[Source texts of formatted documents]
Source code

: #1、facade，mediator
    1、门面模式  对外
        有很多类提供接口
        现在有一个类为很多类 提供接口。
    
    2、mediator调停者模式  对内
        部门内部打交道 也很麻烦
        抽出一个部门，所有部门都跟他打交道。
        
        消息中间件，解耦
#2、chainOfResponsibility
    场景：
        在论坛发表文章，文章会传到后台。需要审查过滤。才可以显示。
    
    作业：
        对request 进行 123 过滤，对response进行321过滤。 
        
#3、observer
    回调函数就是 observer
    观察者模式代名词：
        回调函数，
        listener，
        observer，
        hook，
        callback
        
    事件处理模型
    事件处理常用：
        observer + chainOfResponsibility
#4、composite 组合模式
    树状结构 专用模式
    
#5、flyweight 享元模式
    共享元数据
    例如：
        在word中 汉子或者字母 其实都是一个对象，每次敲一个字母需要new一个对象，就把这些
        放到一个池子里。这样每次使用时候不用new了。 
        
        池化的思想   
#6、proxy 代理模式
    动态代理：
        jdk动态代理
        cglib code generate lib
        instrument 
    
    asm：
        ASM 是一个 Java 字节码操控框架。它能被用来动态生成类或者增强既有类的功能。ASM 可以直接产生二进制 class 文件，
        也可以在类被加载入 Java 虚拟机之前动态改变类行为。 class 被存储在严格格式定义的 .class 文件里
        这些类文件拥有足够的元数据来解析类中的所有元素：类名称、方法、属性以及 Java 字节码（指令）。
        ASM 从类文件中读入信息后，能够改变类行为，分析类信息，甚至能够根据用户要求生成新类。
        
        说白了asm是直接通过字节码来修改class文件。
...
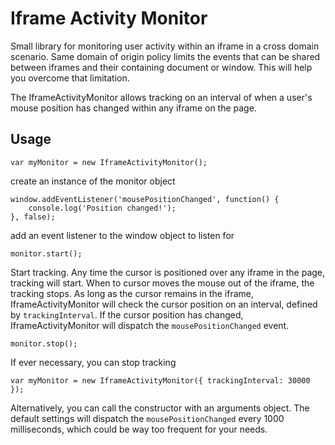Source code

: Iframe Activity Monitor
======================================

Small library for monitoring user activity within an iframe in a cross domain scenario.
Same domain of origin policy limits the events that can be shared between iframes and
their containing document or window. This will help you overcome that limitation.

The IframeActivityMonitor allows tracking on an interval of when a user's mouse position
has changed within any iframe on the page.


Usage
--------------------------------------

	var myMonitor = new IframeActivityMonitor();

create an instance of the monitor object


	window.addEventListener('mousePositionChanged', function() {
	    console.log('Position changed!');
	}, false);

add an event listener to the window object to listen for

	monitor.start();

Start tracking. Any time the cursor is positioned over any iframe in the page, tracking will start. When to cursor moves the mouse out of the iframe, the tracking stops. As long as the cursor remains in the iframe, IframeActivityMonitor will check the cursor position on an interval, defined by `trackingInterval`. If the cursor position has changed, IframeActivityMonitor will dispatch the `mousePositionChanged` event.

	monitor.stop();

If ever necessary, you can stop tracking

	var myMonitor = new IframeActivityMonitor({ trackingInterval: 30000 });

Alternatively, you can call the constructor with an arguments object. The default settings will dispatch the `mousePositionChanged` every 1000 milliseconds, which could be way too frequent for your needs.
==
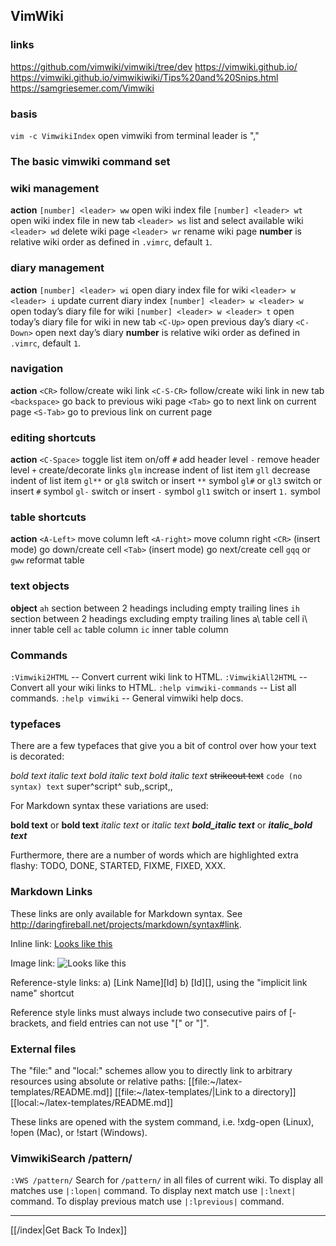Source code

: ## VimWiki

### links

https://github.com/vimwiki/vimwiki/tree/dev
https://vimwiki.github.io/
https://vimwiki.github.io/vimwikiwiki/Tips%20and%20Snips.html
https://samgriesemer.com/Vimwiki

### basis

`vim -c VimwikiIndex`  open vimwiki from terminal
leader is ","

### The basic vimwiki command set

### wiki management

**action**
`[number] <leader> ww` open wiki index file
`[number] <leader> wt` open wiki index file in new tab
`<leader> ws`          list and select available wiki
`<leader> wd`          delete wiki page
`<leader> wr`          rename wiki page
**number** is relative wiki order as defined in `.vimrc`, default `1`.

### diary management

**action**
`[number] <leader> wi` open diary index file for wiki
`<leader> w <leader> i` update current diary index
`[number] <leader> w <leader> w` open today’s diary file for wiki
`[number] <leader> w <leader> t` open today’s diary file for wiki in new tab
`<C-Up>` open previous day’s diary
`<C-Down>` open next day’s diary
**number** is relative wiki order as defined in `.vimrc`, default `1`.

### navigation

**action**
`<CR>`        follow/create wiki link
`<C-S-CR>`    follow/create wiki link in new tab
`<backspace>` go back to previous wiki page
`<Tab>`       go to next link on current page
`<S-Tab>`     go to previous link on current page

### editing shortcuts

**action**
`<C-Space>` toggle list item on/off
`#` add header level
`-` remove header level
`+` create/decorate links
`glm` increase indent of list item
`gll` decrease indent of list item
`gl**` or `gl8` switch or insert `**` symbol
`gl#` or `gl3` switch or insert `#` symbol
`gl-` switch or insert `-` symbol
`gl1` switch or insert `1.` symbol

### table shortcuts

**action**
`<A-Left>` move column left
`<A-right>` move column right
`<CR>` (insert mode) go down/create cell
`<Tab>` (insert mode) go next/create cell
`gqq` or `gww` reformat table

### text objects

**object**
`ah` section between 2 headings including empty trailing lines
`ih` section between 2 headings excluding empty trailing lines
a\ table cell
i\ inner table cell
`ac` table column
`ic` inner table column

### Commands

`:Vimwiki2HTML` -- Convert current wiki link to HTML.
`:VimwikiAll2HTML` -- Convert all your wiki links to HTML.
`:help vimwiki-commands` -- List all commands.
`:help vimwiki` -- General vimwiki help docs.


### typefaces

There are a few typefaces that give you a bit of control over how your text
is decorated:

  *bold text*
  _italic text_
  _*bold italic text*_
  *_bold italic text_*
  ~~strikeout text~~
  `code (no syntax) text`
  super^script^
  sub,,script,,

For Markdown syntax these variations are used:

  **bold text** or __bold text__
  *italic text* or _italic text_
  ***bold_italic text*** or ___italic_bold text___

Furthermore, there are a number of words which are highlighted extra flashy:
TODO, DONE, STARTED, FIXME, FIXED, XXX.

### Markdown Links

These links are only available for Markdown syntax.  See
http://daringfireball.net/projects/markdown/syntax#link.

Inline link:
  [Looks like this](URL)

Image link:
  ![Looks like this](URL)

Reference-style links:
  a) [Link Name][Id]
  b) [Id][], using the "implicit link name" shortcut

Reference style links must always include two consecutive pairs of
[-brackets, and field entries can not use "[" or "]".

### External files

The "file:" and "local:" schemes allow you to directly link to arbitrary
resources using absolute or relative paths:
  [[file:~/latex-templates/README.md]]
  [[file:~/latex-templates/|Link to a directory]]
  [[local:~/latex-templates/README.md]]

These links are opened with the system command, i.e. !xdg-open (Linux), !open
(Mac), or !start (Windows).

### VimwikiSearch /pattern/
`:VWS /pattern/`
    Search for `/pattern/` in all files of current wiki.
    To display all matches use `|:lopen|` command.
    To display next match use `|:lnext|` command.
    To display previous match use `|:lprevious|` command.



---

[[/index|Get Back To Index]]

#### [What the exercise asks]
Go to the line with "### wiki management" in the entries above and repeat every line from there through the line with "go next/create cell", exactly and with no other text.

#### [Exercise solution]
### wiki management

**action**
`[number] <leader> ww` open wiki index file
`[number] <leader> wt` open wiki index file in new tab
`<leader> ws`          list and select available wiki
`<leader> wd`          delete wiki page
`<leader> wr`          rename wiki page
**number** is relative wiki order as defined in `.vimrc`, default `1`.

### diary management

**action**
`[number] <leader> wi` open diary index file for wiki
`<leader> w <leader> i` update current diary index
`[number] <leader> w <leader> w` open today’s diary file for wiki
`[number] <leader> w <leader> t` open today’s diary file for wiki in new tab
`<C-Up>` open previous day’s diary
`<C-Down>` open next day’s diary
**number** is relative wiki order as defined in `.vimrc`, default `1`.

### navigation

**action**
`<CR>`        follow/create wiki link
`<C-S-CR>`    follow/create wiki link in new tab
`<backspace>` go back to previous wiki page
`<Tab>`       go to next link on current page
`<S-Tab>`     go to previous link on current page

### editing shortcuts

**action**
`<C-Space>` toggle list item on/off
`#` add header level
`-` remove header level
`+` create/decorate links
`glm` increase indent of list item
`gll` decrease indent of list item
`gl**` or `gl8` switch or insert `**` symbol
`gl#` or `gl3` switch or insert `#` symbol
`gl-` switch or insert `-` symbol
`gl1` switch or insert `1.` symbol

### table shortcuts

**action**
`<A-Left>` move column left
`<A-right>` move column right
`<CR>` (insert mode) go down/create cell
`<Tab>` (insert mode) go next/create cell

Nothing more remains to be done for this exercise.